Modeling the spread of infectious diseases on contact networks

对接触网络上传染病的传播进行建模

• 批准号: 341616-2013
• 负责人: Ma, Junling
• 金额: $ 1.09万
• 依托单位: University of Victoria
• 依托单位国家: 加拿大
• 项目类别: Discovery Grants Program - Individual
• 财政年份: 2017
• 资助国家: 加拿大
• 起止时间: 2017-01-01 至 2018-12-31
• 项目状态: 已结题
• 来源: https://www.nserc-crsng.gc.ca/ase-oro/Details-Detailles_eng.asp?id=635689
• 关键词: Modeling; spread; infectious; diseases; contact

The proposed research program aims to develop realistic mathematical models to study diseases such as HIV and influenza and their intervention strategies. For intervention strategies that explore the heterogeneity in human contacts (e.g. prioritized vaccination and contact tracing), classical epidemic models are difficult to apply because they unrealistically assume that every pair of individuals in a community can make contacts and transmit diseases with the same probability. On the other hand, realistic human contacts can be represented by networks where nodes represent individuals and edges represent contacts. However, current mathematical models for disease dynamics on such contact networks are limited to static networks, and neglect loss of immunity. Thus they are not suitable for diseases like influenza (with loss of immunity) and HIV (with births, deaths and migration), and their intervention strategies (altering contact networks by isolating individuals and removing contacts). I will develop mathematical models for disease spread on contact networks, incorporating births, deaths, migration, and loss of immunity. The conditions that determine whether a disease can emerge in a population will be derived. These conditions are crucial to designing optimal intervention strategies. The proposed models will be applied to answer such questions as how pandemic influenza strains become seasonal; whom we should target for antiviral treatment; and whom we should first vaccinate.
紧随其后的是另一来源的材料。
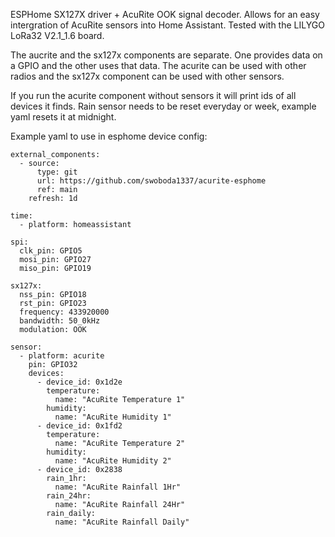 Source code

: ESPHome SX127X driver + AcuRite OOK signal decoder. Allows for an easy intergration of AcuRite sensors into Home Assistant. Tested with the LILYGO LoRa32 V2.1_1.6 board.

The aucrite and the sx127x components are separate. One provides data on a GPIO and the other uses that data. The acurite can be used with other radios and the sx127x component can be used with other sensors. 

If you run the acurite component without sensors it will print ids of all devices it finds. Rain sensor needs to be reset everyday or week, example yaml resets it at midnight.

Example yaml to use in esphome device config:
    
    external_components:
      - source:
          type: git
          url: https://github.com/swoboda1337/acurite-esphome
          ref: main
        refresh: 1d
    
    time:
      - platform: homeassistant
    
    spi:
      clk_pin: GPIO5
      mosi_pin: GPIO27
      miso_pin: GPIO19
    
    sx127x:
      nss_pin: GPIO18
      rst_pin: GPIO23
      frequency: 433920000
      bandwidth: 50_0kHz
      modulation: OOK
    
    sensor:
      - platform: acurite
        pin: GPIO32
        devices:
          - device_id: 0x1d2e
            temperature:
              name: "AcuRite Temperature 1"
            humidity:
              name: "AcuRite Humidity 1"
          - device_id: 0x1fd2
            temperature:
              name: "AcuRite Temperature 2"
            humidity:
              name: "AcuRite Humidity 2"
          - device_id: 0x2838
            rain_1hr:
              name: "AcuRite Rainfall 1Hr"
            rain_24hr:
              name: "AcuRite Rainfall 24Hr"
            rain_daily:
              name: "AcuRite Rainfall Daily"

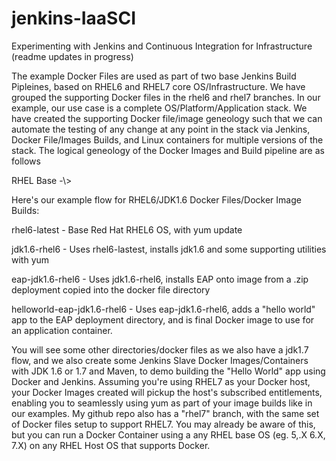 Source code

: # jenkins-IaaSCI
Experimenting with Jenkins and Continuous Integration for Infrastructure (readme updates in progress)

The example Docker Files are used as part of two base Jenkins Build Pipleines, based on RHEL6 and RHEL7 core OS/Infrastructure.  We have grouped the supporting Docker files in the rhel6 and rhel7 branches.  In our example, our use case is a complete OS/Platform/Application stack.  We have created the supporting Docker file/image geneology such that we can automate the testing of any change at any point in the stack via Jenkins, Docker File/Images Builds, and Linux containers for multiple versions of the stack.  The logical geneology of the Docker Images and Build pipeline are as follows

RHEL Base -\\>

Here's our example flow for RHEL6/JDK1.6 Docker Files/Docker Image Builds:

rhel6-latest - Base Red Hat RHEL6 OS, with yum update

jdk1.6-rhel6 - Uses rhel6-lastest, installs jdk1.6 and some supporting utilities with yum

eap-jdk1.6-rhel6 - Uses jdk1.6-rhel6, installs EAP onto image from a .zip deployment copied into the docker file directory

helloworld-eap-jdk1.6-rhel6 - Uses eap-jdk1.6-rhel6, adds a "hello world" app to the EAP deployment directory, and is final Docker image to use for an application container.

 

You will see some other directories/docker files as we also have a jdk1.7 flow, and we also create some Jenkins Slave Docker Images/Containers with JDK 1.6 or 1.7 and Maven, to demo building the "Hello World" app using Docker and Jenkins.   Assuming you're using RHEL7 as your Docker host, your Docker Images created will pickup the host's subscribed entitlements, enabling you to seamlessly using yum as part of your image builds like in our examples.   My github repo also has a "rhel7" branch, with the same set of Docker files setup to support RHEL7.   You may already be aware of this, but you can run a Docker Container using a any RHEL base OS (eg. 5,.X 6.X, 7.X) on any RHEL Host OS that supports Docker.

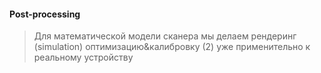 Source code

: #### Post-processing
>Для математической модели сканера мы делаем рендеринг (simulation) оптимизацию&калибровку (2) уже применительно к реальному устройству

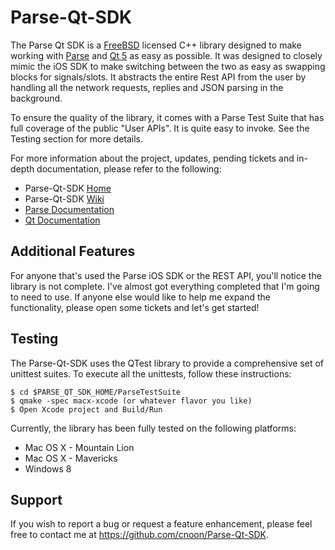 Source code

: Parse-Qt-SDK
============

The Parse Qt SDK is a [FreeBSD](http://en.wikipedia.org/wiki/BSD_licenses) licensed C++ library designed to make working with [Parse](https://www.parse.com) and [Qt 5](http://qt-project.org) as easy as possible. It was designed to closely mimic the iOS SDK to make switching between the two as easy as swapping blocks for signals/slots. It abstracts the entire Rest API from the user by handling all the network requests, replies and JSON parsing in the background.

To ensure the quality of the library, it comes with a Parse Test Suite that has full coverage of the public "User APIs". It is quite easy to invoke. See the Testing section for more details.

For more information about the project, updates, pending tickets and in-depth documentation, please refer to the following:

* Parse-Qt-SDK [Home](https://github.com/cnoon/Parse-Qt-SDK)
* Parse-Qt-SDK [Wiki](https://github.com/cnoon/Parse-Qt-SDK/wiki)
* [Parse Documentation](https://parse.com/docs/ios_guide#top/iOS)
* [Qt Documentation](http://qt-project.org/doc/)

Additional Features
-------------------

For anyone that's used the Parse iOS SDK or the REST API, you'll notice the library is not complete. I've almost got everything completed that I'm going to need to use. If anyone else would like to help me expand the functionality, please open some tickets and let's get started!

Testing
-------

The Parse-Qt-SDK uses the QTest library to provide a comprehensive set of unittest suites. To execute all the unittests, follow these instructions:

	$ cd $PARSE_QT_SDK_HOME/ParseTestSuite
	$ qmake -spec macx-xcode (or whatever flavor you like)
	$ Open Xcode project and Build/Run

Currently, the library has been fully tested on the following platforms:

* Mac OS X - Mountain Lion
* Mac OS X - Mavericks
* Windows 8

Support
-------

If you wish to report a bug or request a feature enhancement, please feel free to contact me at <https://github.com/cnoon/Parse-Qt-SDK>.
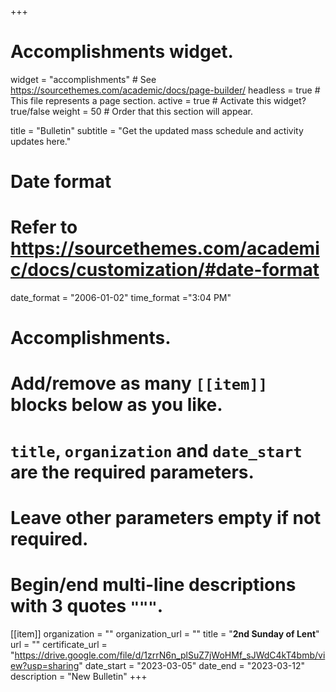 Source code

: +++
# Accomplishments widget.
widget = "accomplishments"  # See https://sourcethemes.com/academic/docs/page-builder/
headless = true  # This file represents a page section.
active = true  # Activate this widget? true/false
weight = 50  # Order that this section will appear.

title = "Bulletin"
subtitle = "Get the updated mass schedule and activity updates here."

# Date format
#   Refer to https://sourcethemes.com/academic/docs/customization/#date-format
date_format = "2006-01-02"
time_format ="3:04 PM"

# Accomplishments.
#   Add/remove as many `[[item]]` blocks below as you like.
#   `title`, `organization` and `date_start` are the required parameters.
#   Leave other parameters empty if not required.
#   Begin/end multi-line descriptions with 3 quotes `"""`.


[[item]]
  organization = ""
  organization_url = ""
  title = "**2nd Sunday of Lent**"
  url = ""
  certificate_url = "https://drive.google.com/file/d/1zrrN6n_plSuZ7jWoHMf_sJWdC4kT4bmb/view?usp=sharing"
  date_start = "2023-03-05"
  date_end = "2023-03-12"
  description = "New Bulletin"
+++
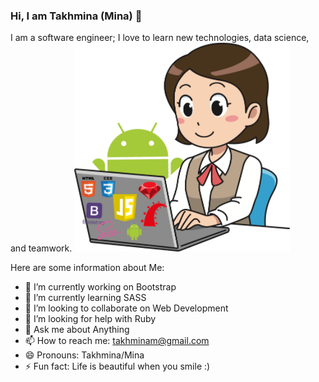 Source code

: ### Hi, I am Takhmina (Mina) 👋
I am a software engineer; I love to learn new technologies, data science, and teamwork.
![](images/mina.png)


Here are some information about Me:

- 🔭 I’m currently working on Bootstrap
- 🌱 I’m currently learning SASS
- 👯 I’m looking to collaborate on Web Development
- 🤔 I’m looking for help with Ruby
- 💬 Ask me about Anything
- 📫 How to reach me: takhminam@gmail.com
- 😄 Pronouns: Takhmina/Mina
- ⚡ Fun fact: Life is beautiful when you smile :) 

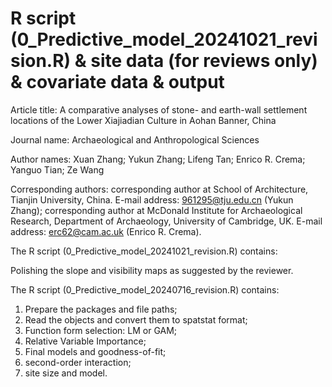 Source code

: # R script (0_Predictive_model_20241021_revision.R) & site data (for reviews only) & covariate data & output

Article title: A comparative analyses of stone- and earth-wall settlement locations of the Lower Xiajiadian Culture in Aohan Banner, China

Journal name: Archaeological and Anthropological Sciences

Author names: Xuan Zhang; Yukun Zhang; Lifeng Tan; Enrico R. Crema; Yanguo Tian; Ze Wang

Corresponding authors: corresponding author at School of Architecture, Tianjin University, China. E-mail address: 961295@tju.edu.cn (Yukun Zhang); corresponding author at McDonald Institute for Archaeological Research, Department of Archaeology, University of Cambridge, UK. E-mail address: erc62@cam.ac.uk (Enrico R. Crema).

The R script (0_Predictive_model_20241021_revision.R) contains:

Polishing the slope and visibility maps as suggested by the reviewer.


The R script (0_Predictive_model_20240716_revision.R) contains:
1. Prepare the packages and file paths;
2. Read the objects and convert them to spatstat format;
3. Function form selection: LM or GAM;
4. Relative Variable Importance;
5. Final models and goodness-of-fit;
6. second-order interaction;
7. site size and model. 
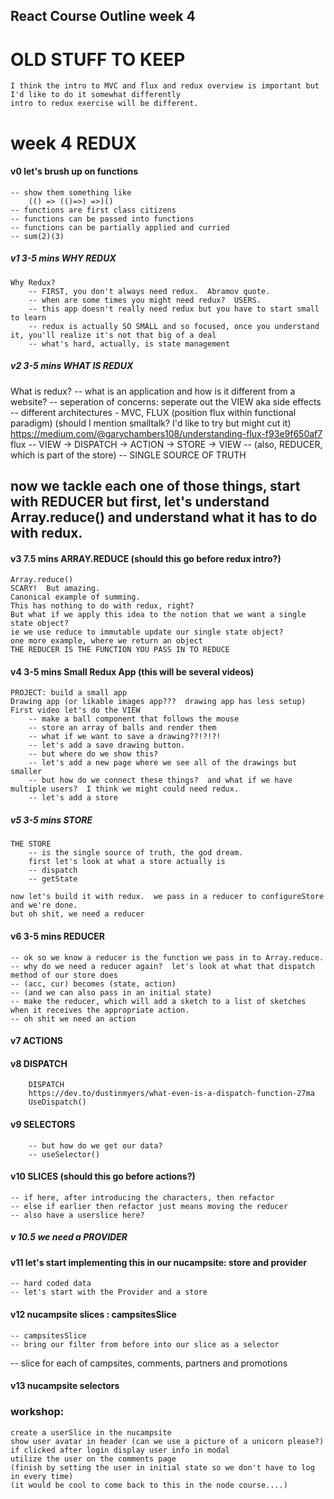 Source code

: ## React Course Outline week 4

# OLD STUFF TO KEEP

    I think the intro to MVC and flux and redux overview is important but I'd like to do it somewhat differently
    intro to redux exercise will be different.

# week 4 REDUX

#### v0 let's brush up on functions

    -- show them something like
        (() => (()=>) =>)()
    -- functions are first class citizens
    -- functions can be passed into functions
    -- functions can be partially applied and curried
    -- sum(2)(3)

##### v1 3-5 mins WHY REDUX

    Why Redux?
        -- FIRST, you don't always need redux.  Abramov quote.
        -- when are some times you might need redux?  USERS.
        -- this app doesn't really need redux but you have to start small to learn
        -- redux is actually SO SMALL and so focused, once you understand it, you'll realize it's not that big of a deal
        -- what's hard, actually, is state management

##### v2 3-5 mins WHAT IS REDUX

What is redux?
-- what is an application and how is it different from a website?
-- seperation of concerns: seperate out the VIEW aka side effects
-- different architectures - MVC, FLUX (position flux within functional paradigm)
(should I mention smalltalk? I'd like to try but might cut it)
https://medium.com/@garychambers108/understanding-flux-f93e9f650af7
flux
-- VIEW -> DISPATCH -> ACTION -> STORE -> VIEW
-- (also, REDUCER, which is part of the store)
-- SINGLE SOURCE OF TRUTH

## now we tackle each one of those things, start with REDUCER but first, let's understand Array.reduce() and understand what it has to do with redux.

#### v3 7.5 mins ARRAY.REDUCE (should this go before redux intro?)

    Array.reduce()
    SCARY!  But amazing.
    Canonical example of summing.
    This has nothing to do with redux, right?
    But what if we apply this idea to the notion that we want a single state object?
    ie we use reduce to immutable update our single state object?
    one more example, where we return an object
    THE REDUCER IS THE FUNCTION YOU PASS IN TO REDUCE

#### v4 3-5 mins Small Redux App (this will be several videos)

    PROJECT: build a small app
    Drawing app (or likable images app???  drawing app has less setup)
    First video let's do the VIEW
        -- make a ball component that follows the mouse
        -- store an array of balls and render them
        -- what if we want to save a drawing??!?!?!
        -- let's add a save drawing button.
        -- but where do we show this?
        -- let's add a new page where we see all of the drawings but smaller
        -- but how do we connect these things?  and what if we have multiple users?  I think we might could need redux.
        -- let's add a store

##### v5 3-5 mins STORE

    THE STORE
        -- is the single source of truth, the god dream.
        first let's look at what a store actually is
        -- dispatch
        -- getState

    now let's build it with redux.  we pass in a reducer to configureStore and we're done.
    but oh shit, we need a reducer

#### v6 3-5 mins REDUCER

    -- ok so we know a reducer is the function we pass in to Array.reduce.
    -- why do we need a reducer again?  let's look at what that dispatch method of our store does
    -- (acc, cur) becomes (state, action)
    -- (and we can also pass in an initial state)
    -- make the reducer, which will add a sketch to a list of sketches when it receives the appropriate action.
    -- oh shit we need an action

#### v7 ACTIONS

#### v8 DISPATCH

        DISPATCH
        https://dev.to/dustinmyers/what-even-is-a-dispatch-function-27ma
        UseDispatch()

#### v9 SELECTORS

        -- but how do we get our data?
        -- useSelector()

#### v10 SLICES (should this go before actions?)

    -- if here, after introducing the characters, then refactor
    -- else if earlier then refactor just means moving the reducer
    -- also have a userslice here?

##### v 10.5 we need a PROVIDER

#### v11 let's start implementing this in our nucampsite: store and provider

    -- hard coded data
    -- let's start with the Provider and a store

#### v12 nucampsite slices : campsitesSlice

    -- campsitesSlice
    -- bring our filter from before into our slice as a selector

-- slice for each of campsites, comments, partners and promotions

#### v13 nucampsite selectors

### workshop:

    create a userSlice in the nucampsite
    show user avatar in header (can we use a picture of a unicorn please?)
    if clicked after login display user info in modal
    utilize the user on the comments page
    (finish by setting the user in initial state so we don't have to log in every time)
    (it would be cool to come back to this in the node course....)
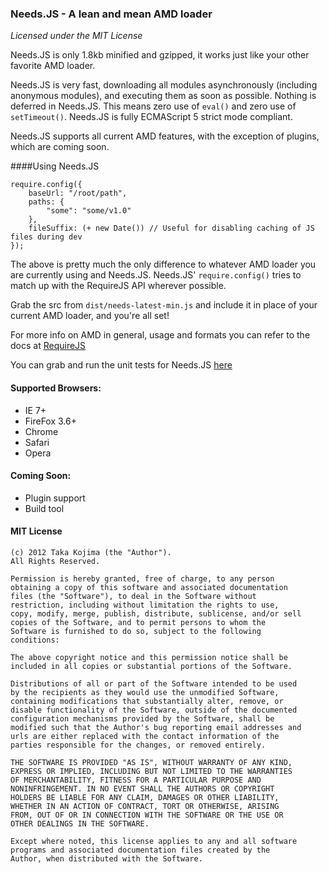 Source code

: ### Needs.JS - A lean and mean AMD loader
_Licensed under the MIT License_

Needs.JS is only 1.8kb minified and gzipped, it works just like your other favorite AMD loader.

Needs.JS is very fast, downloading all modules asynchronously (including anonymous modules), and executing them as soon as possible. Nothing is deferred in Needs.JS. This means zero use of `eval()` and zero use of `setTimeout()`. Needs.JS is fully ECMAScript 5 strict mode compliant.

Needs.JS supports all current AMD features, with the exception of plugins, which are coming soon.

####Using Needs.JS

	require.config({
		baseUrl: "/root/path",
		paths: {
			"some": "some/v1.0"
		},
		fileSuffix: (+ new Date()) // Useful for disabling caching of JS files during dev
	});


The above is pretty much the only difference to whatever AMD loader you are currently using and Needs.JS. Needs.JS' `require.config()` tries to match up with the RequireJS API wherever possible.

Grab the src from `dist/needs-latest-min.js` and include it in place of your current AMD loader, and you're all set!

For more info on AMD in general, usage and formats you can refer to the docs at [RequireJS](http://requirejs.org/docs/start.html)

You can grab and run the unit tests for Needs.JS [here](https://github.com/gigafied/amdjs-tests) 

#### Supported Browsers:

- IE 7+
- FireFox 3.6+
- Chrome
- Safari
- Opera


#### Coming Soon:

- Plugin support
- Build tool

 
#### MIT License

	(c) 2012 Taka Kojima (the "Author").
	All Rights Reserved.

	Permission is hereby granted, free of charge, to any person
	obtaining a copy of this software and associated documentation
	files (the "Software"), to deal in the Software without
	restriction, including without limitation the rights to use,
	copy, modify, merge, publish, distribute, sublicense, and/or sell
	copies of the Software, and to permit persons to whom the
	Software is furnished to do so, subject to the following
	conditions:

	The above copyright notice and this permission notice shall be
	included in all copies or substantial portions of the Software.

	Distributions of all or part of the Software intended to be used
	by the recipients as they would use the unmodified Software,
	containing modifications that substantially alter, remove, or
	disable functionality of the Software, outside of the documented
	configuration mechanisms provided by the Software, shall be
	modified such that the Author's bug reporting email addresses and
	urls are either replaced with the contact information of the
	parties responsible for the changes, or removed entirely.

	THE SOFTWARE IS PROVIDED "AS IS", WITHOUT WARRANTY OF ANY KIND,
	EXPRESS OR IMPLIED, INCLUDING BUT NOT LIMITED TO THE WARRANTIES
	OF MERCHANTABILITY, FITNESS FOR A PARTICULAR PURPOSE AND
	NONINFRINGEMENT. IN NO EVENT SHALL THE AUTHORS OR COPYRIGHT
	HOLDERS BE LIABLE FOR ANY CLAIM, DAMAGES OR OTHER LIABILITY,
	WHETHER IN AN ACTION OF CONTRACT, TORT OR OTHERWISE, ARISING
	FROM, OUT OF OR IN CONNECTION WITH THE SOFTWARE OR THE USE OR
	OTHER DEALINGS IN THE SOFTWARE.

	Except where noted, this license applies to any and all software
	programs and associated documentation files created by the
	Author, when distributed with the Software.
拟议的研究计划旨在开发现实的数学模型，以研究艾滋病毒和流感等疾病及其干预策略。对于探索人类接触异质性的干预策略（例如优先接种疫苗和接触者追踪），经典流行病模型很难应用，因为它们不切实际地假设社区中的每对个体都可以以相同的概率进行接触和传播疾病。另一方面，现实的人类接触可以由网络来表示，其中节点表示个体，边表示接触。然而，目前此类接触网络上疾病动力学的数学模型仅限于静态网络，并且忽视了免疫力的丧失。因此，它们不适用于流感（丧失免疫力）和艾滋病毒（出生，死亡和迁移）等疾病及其干预策略（通过隔离个人和消除接触来改变接触网络）。我将开发接触网络上疾病传播的数学模型，包括出生，死亡，迁移和免疫力丧失。决定一种疾病是否能在人群中出现的条件将被推导出来。这些条件对于设计最佳干预策略至关重要。提出的模型将被应用于回答诸如大流行性流感病毒株如何成为季节性的问题;我们应该针对谁进行抗病毒治疗;以及我们应该首先给谁接种疫苗。